A couple of things before I say what I’m going to say about this. First, I don’t believe that grit and determination and fire or any of that stuff outweighs baseball talent. You can have the latter without the former and still help a team win, but if you have the former without the latter, God help you.
Second: I don’t believe that the Yankees’ biggest problem of the past several years has been that they’ve brought in mercenaries who don’t understand “The Yankee Way” or somesuch nonsense. The problem has been a lack of depth -- which may be a byproduct of the free agency spree, but not a necessary one -- and the fact that a short playoff series can be a crapshoot. They didn’t get the job done over the long haul in 2008, but between 2001 and 2007 they could have just as easily won the World Series as they were eliminated, with only a few bounces and random hot streaks standing in the way. They haven’t been a perfect club over that time, but they haven’t been fatally-flawed either. Stuff happens.
All of that said, I think there really is something to note in Teixeira’s hard slide last night. A little of that intangible fire, sure, but also evidence that the most recent batch of free agents brought to town is a bit different than that which Brian Cashman has brought in before. More complete players in some important ways, both in terms of makeup and ability. Alex Rodriguez is an otherworldly talent, but I don’t know that I’ve ever seen him get angry like Tex apparently did and I can’t recall him really barelling into second like that to break up a double play.
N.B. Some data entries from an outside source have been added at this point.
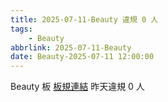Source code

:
 ```yaml
---
title: 2025-07-11-Beauty 違規 0 人
tags:
    - Beauty
abbrlink: 2025-07-11-Beauty
date: Beauty-2025-07-11 12:00:00
---
```

Beauty 板 [板規連結](https://www.ptt.cc/bbs/Beauty/M.1630069980.A.84B.html)
昨天違規 0 人
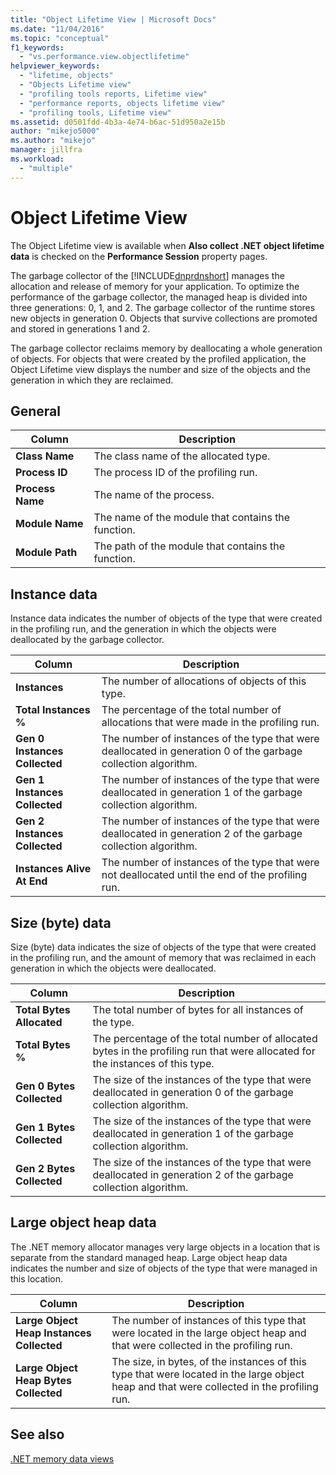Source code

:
 ```yaml
---
title: "Object Lifetime View | Microsoft Docs"
ms.date: "11/04/2016"
ms.topic: "conceptual"
f1_keywords:
  - "vs.performance.view.objectlifetime"
helpviewer_keywords:
  - "lifetime, objects"
  - "Objects Lifetime view"
  - "profiling tools reports, Lifetime view"
  - "performance reports, objects lifetime view"
  - "profiling tools, Lifetime view"
ms.assetid: d0501fdd-4b3a-4e74-b6ac-51d950a2e15b
author: "mikejo5000"
ms.author: "mikejo"
manager: jillfra
ms.workload:
  - "multiple"
---
```

# Object Lifetime View
The Object Lifetime view is available when **Also collect .NET object lifetime data** is checked on the **Performance Session** property pages.

 The garbage collector of the [!INCLUDE[dnprdnshort](../code-quality/includes/dnprdnshort_md.md)] manages the allocation and release of memory for your application. To optimize the performance of the garbage collector, the managed heap is divided into three generations: 0, 1, and 2. The  garbage collector of the runtime stores new objects in generation 0. Objects that survive collections are promoted and stored in generations 1 and 2.

 The garbage collector reclaims memory by deallocating a whole generation of objects. For objects that were created by the profiled application, the Object Lifetime view displays the number and size of the objects and the generation in which they are reclaimed.

## General

|Column|Description|
|------------|-----------------|
|**Class Name**|The class name of the allocated type.|
|**Process ID**|The process ID of the profiling run.|
|**Process Name**|The name of the process.|
|**Module Name**|The name of the module that contains the function.|
|**Module Path**|The path of the module that contains the function.|

## Instance data
 Instance data indicates the number of objects of the type that were created in the profiling run, and the generation in which the objects were deallocated by the garbage collector.

|Column|Description|
|------------|-----------------|
|**Instances**|The number of allocations of objects of this type.|
|**Total Instances %**|The percentage of the total number of allocations that were made in the profiling run.|
|**Gen 0 Instances Collected**|The number of instances of the type that were deallocated in generation 0 of the garbage collection algorithm.|
|**Gen 1 Instances Collected**|The number of instances of the type that were deallocated in generation 1 of the garbage collection algorithm.|
|**Gen 2 Instances Collected**|The number of instances of the type that were deallocated in generation 2 of the garbage collection algorithm.|
|**Instances Alive At End**|The number of instances of the type that were not deallocated until the end of the profiling run.|

## Size (byte) data
 Size (byte) data indicates the size of objects of the type that were created in the profiling run, and the amount of memory that was reclaimed in each generation in which the objects were deallocated.

|Column|Description|
|------------|-----------------|
|**Total Bytes Allocated**|The total number of bytes for all instances of the type.|
|**Total Bytes %**|The percentage of the total number of allocated bytes in the profiling run that were allocated for the instances of this type.|
|**Gen 0 Bytes Collected**|The size of the instances of the type that were deallocated in generation 0 of the garbage collection algorithm.|
|**Gen 1 Bytes Collected**|The size of the instances of the type that were deallocated in generation 1 of the garbage collection algorithm.|
|**Gen 2 Bytes Collected**|The size of the instances of the type that were deallocated in generation 2 of the garbage collection algorithm.|

## Large object heap data
 The .NET memory allocator manages very large objects in a location that is separate from the standard managed heap. Large object heap data indicates the number and size of objects of the type that were managed in this location.

|Column|Description|
|------------|-----------------|
|**Large Object Heap Instances Collected**|The number of instances of this type that were located in the large object heap and that were collected in the profiling run.|
|**Large Object Heap Bytes Collected**|The size, in bytes, of the instances of this type that were located in the large object heap and that were collected in the profiling run.|

## See also
 [.NET memory data views](../profiling/dotnet-memory-data-views.md)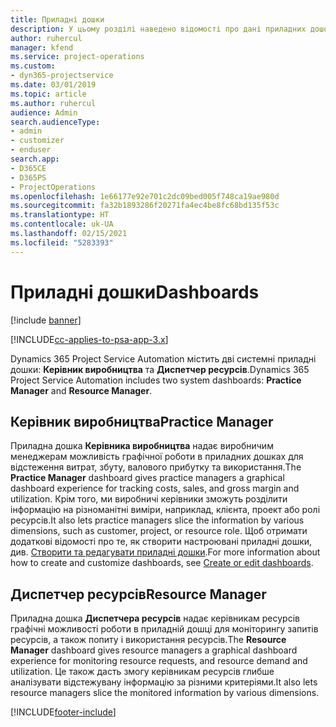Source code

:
 ```yaml
---
title: Приладні дошки
description: У цьому розділі наведено відомості про дані приладних дошок для звітування, включених до програми Dynamics 365 Project Service Automation.
author: ruhercul
manager: kfend
ms.service: project-operations
ms.custom:
- dyn365-projectservice
ms.date: 03/01/2019
ms.topic: article
ms.author: ruhercul
audience: Admin
search.audienceType:
- admin
- customizer
- enduser
search.app:
- D365CE
- D365PS
- ProjectOperations
ms.openlocfilehash: 1e66177e92e701c2dc09bed005f748ca19ae980d
ms.sourcegitcommit: fa32b1893286f20271fa4ec4be8fc68bd135f53c
ms.translationtype: HT
ms.contentlocale: uk-UA
ms.lasthandoff: 02/15/2021
ms.locfileid: "5283393"
---
```

# <a name="dashboards"></a><span data-ttu-id="7fc3c-103">Приладні дошки</span><span class="sxs-lookup"><span data-stu-id="7fc3c-103">Dashboards</span></span>

[!include [banner](../includes/psa-now-project-operations.md)]

[!INCLUDE[cc-applies-to-psa-app-3.x](../includes/cc-applies-to-psa-app-3x.md)]

<span data-ttu-id="7fc3c-104">Dynamics 365 Project Service Automation містить дві системні приладні дошки: **Керівник виробництва** та **Диспетчер ресурсів**.</span><span class="sxs-lookup"><span data-stu-id="7fc3c-104">Dynamics 365 Project Service Automation includes two system dashboards: **Practice Manager** and **Resource Manager**.</span></span>

## <a name="practice-manager"></a><span data-ttu-id="7fc3c-105">Керівник виробництва</span><span class="sxs-lookup"><span data-stu-id="7fc3c-105">Practice Manager</span></span> 

<span data-ttu-id="7fc3c-106">Приладна дошка **Керівника виробництва** надає виробничим менеджерам можливість графічної роботи в приладних дошках для відстеження витрат, збуту, валового прибутку та використання.</span><span class="sxs-lookup"><span data-stu-id="7fc3c-106">The **Practice Manager** dashboard gives practice managers a graphical dashboard experience for tracking costs, sales, and gross margin and utilization.</span></span> <span data-ttu-id="7fc3c-107">Крім того, ми виробничі керівники зможуть розділити інформацію на різноманітні виміри, наприклад, клієнта, проект або ролі ресурсів.</span><span class="sxs-lookup"><span data-stu-id="7fc3c-107">It also lets practice managers slice the information by various dimensions, such as customer, project, or resource role.</span></span> <span data-ttu-id="7fc3c-108">Щоб отримати додаткові відомості про те, як створити настроювані приладні дошки, див. [Створити та редагувати приладні дошки](https://docs.microsoft.com/dynamics365/customerengagement/on-premises/customize/create-edit-dashboards).</span><span class="sxs-lookup"><span data-stu-id="7fc3c-108">For more information about how to create and customize dashboards, see [Create or edit dashboards](https://docs.microsoft.com/dynamics365/customerengagement/on-premises/customize/create-edit-dashboards).</span></span>

## <a name="resource-manager"></a><span data-ttu-id="7fc3c-109">Диспетчер ресурсів</span><span class="sxs-lookup"><span data-stu-id="7fc3c-109">Resource Manager</span></span> 

<span data-ttu-id="7fc3c-110">Приладна дошка **Диспетчера ресурсів** надає керівникам ресурсів графічні можливості роботи в приладній дошці для моніторингу запитів ресурсів, а також попиту і використання ресурсів.</span><span class="sxs-lookup"><span data-stu-id="7fc3c-110">The **Resource Manager** dashboard gives resource managers a graphical dashboard experience for monitoring resource requests, and resource demand and utilization.</span></span> <span data-ttu-id="7fc3c-111">Це також дасть змогу керівникам ресурсів глибше аналізувати відстежувану інформацію за різними критеріями.</span><span class="sxs-lookup"><span data-stu-id="7fc3c-111">It also lets resource managers slice the monitored information by various dimensions.</span></span>


[!INCLUDE[footer-include](../includes/footer-banner.md)]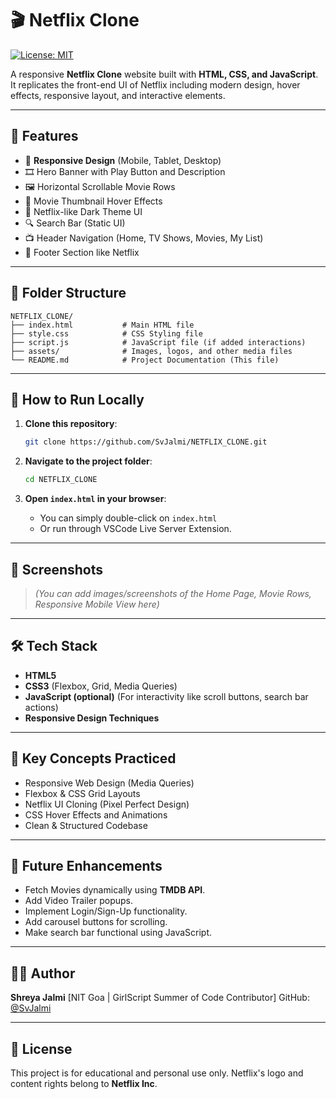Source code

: 

# 🎬 Netflix Clone
[![License: MIT](https://img.shields.io/badge/License-MIT-yellow.svg)](https://opensource.org/licenses/MIT)

A responsive **Netflix Clone** website built with **HTML, CSS, and JavaScript**.
It replicates the front-end UI of Netflix including modern design, hover effects, responsive layout, and interactive elements.

---

## 🌟 Features

* 📱 **Responsive Design** (Mobile, Tablet, Desktop)
* 🎞️ Hero Banner with Play Button and Description
* 🖼️ Horizontal Scrollable Movie Rows
* 🎥 Movie Thumbnail Hover Effects
* 🎨 Netflix-like Dark Theme UI
* 🔍 Search Bar (Static UI)
* 📺 Header Navigation (Home, TV Shows, Movies, My List)
* 📄 Footer Section like Netflix

---

## 📂 Folder Structure

```
NETFLIX_CLONE/
├── index.html           # Main HTML file
├── style.css            # CSS Styling file
├── script.js            # JavaScript file (if added interactions)
├── assets/              # Images, logos, and other media files
└── README.md            # Project Documentation (This file)
```

---

## 🚀 How to Run Locally

1. **Clone this repository**:

   ```bash
   git clone https://github.com/SvJalmi/NETFLIX_CLONE.git
   ```

2. **Navigate to the project folder**:

   ```bash
   cd NETFLIX_CLONE
   ```

3. **Open `index.html` in your browser**:

   * You can simply double-click on `index.html`
   * Or run through VSCode Live Server Extension.

---

## 📸 Screenshots

> *(You can add images/screenshots of the Home Page, Movie Rows, Responsive Mobile View here)*

---

## 🛠️ Tech Stack

* **HTML5**
* **CSS3** (Flexbox, Grid, Media Queries)
* **JavaScript (optional)** (For interactivity like scroll buttons, search bar actions)
* **Responsive Design Techniques**

---

## 🎯 Key Concepts Practiced

* Responsive Web Design (Media Queries)
* Flexbox & CSS Grid Layouts
* Netflix UI Cloning (Pixel Perfect Design)
* CSS Hover Effects and Animations
* Clean & Structured Codebase

---

## 🚀 Future Enhancements

* Fetch Movies dynamically using **TMDB API**.
* Add Video Trailer popups.
* Implement Login/Sign-Up functionality.
* Add carousel buttons for scrolling.
* Make search bar functional using JavaScript.

---

## 👩‍💻 Author

**Shreya Jalmi**
\[NIT Goa | GirlScript Summer of Code Contributor]
GitHub: [@SvJalmi](https://github.com/SvJalmi)

---

## 📜 License

This project is for educational and personal use only. Netflix's logo and content rights belong to **Netflix Inc**.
Jason Giambi could hit the cover off the ball in his day, but he was so limited defensively and on the basepaths that comparing him to Teixeira is a rather silly exercise.
Where does all of this lead? Probably to a place where we can honestly say that building through free agency, while not the most efficient thing to do, isn’t something that is going to necessarily keep the Yankees from winning another World Series title as so many adherents to those 1990s Yankees teams suggest. At the same time, however, it probably also forces us to conclude that the intangibles -- fire, grit, determination -- matter at least a little as well, if for no other reason than they often accompany a player with a good all-around game like Teixeira’s.
Whatever the case, it certainly feels like something different is happening in the Bronx this year. Something that hasn’t happened in a long time. Something that, just maybe, will give New York a better shot at navigating that postseason crapshoot than they have in nearly a decade.